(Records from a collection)

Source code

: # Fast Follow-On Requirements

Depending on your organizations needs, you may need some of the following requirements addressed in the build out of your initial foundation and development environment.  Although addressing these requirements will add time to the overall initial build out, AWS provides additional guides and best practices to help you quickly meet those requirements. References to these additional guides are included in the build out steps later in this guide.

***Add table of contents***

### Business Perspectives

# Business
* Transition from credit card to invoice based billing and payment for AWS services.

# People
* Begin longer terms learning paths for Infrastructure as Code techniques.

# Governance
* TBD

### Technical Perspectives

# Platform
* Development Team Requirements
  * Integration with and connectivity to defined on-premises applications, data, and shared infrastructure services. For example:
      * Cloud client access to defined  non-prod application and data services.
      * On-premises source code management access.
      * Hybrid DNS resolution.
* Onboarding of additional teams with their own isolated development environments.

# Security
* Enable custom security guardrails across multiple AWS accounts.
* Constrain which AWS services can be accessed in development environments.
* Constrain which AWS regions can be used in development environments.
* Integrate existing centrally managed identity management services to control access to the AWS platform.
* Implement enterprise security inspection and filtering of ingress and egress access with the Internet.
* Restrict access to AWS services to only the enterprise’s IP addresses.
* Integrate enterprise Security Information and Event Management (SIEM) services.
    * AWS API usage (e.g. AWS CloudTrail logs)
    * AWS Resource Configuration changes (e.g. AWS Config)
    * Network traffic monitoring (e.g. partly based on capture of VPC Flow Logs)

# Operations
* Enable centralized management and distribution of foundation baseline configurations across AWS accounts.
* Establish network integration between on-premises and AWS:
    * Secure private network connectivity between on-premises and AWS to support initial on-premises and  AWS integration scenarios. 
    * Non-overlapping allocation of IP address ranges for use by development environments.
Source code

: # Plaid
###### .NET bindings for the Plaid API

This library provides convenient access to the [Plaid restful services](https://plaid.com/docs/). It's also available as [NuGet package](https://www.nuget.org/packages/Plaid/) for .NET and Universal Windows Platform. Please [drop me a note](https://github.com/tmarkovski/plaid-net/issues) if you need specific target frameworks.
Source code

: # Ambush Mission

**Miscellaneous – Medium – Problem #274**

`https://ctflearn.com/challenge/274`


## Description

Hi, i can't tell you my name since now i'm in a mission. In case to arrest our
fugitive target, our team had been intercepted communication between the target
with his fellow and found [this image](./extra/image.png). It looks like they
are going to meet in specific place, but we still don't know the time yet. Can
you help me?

▶ [EXERCISE DESCRIPTION]: For this exercise, output exactly the lines above from the line with "This library provides" to the line with "Hi, i can't", counting both, and leave out the rest.

▶ [ANSWER SECTION]:
This library provides convenient access to the [Plaid restful services](https://plaid.com/docs/). It's also available as [NuGet package](https://www.nuget.org/packages/Plaid/) for .NET and Universal Windows Platform. Please [drop me a note](https://github.com/tmarkovski/plaid-net/issues) if you need specific target frameworks.
Source code

: # Ambush Mission

**Miscellaneous – Medium – Problem #274**

`https://ctflearn.com/challenge/274`


## Description

Hi, i can't tell you my name since now i'm in a mission. In case to arrest our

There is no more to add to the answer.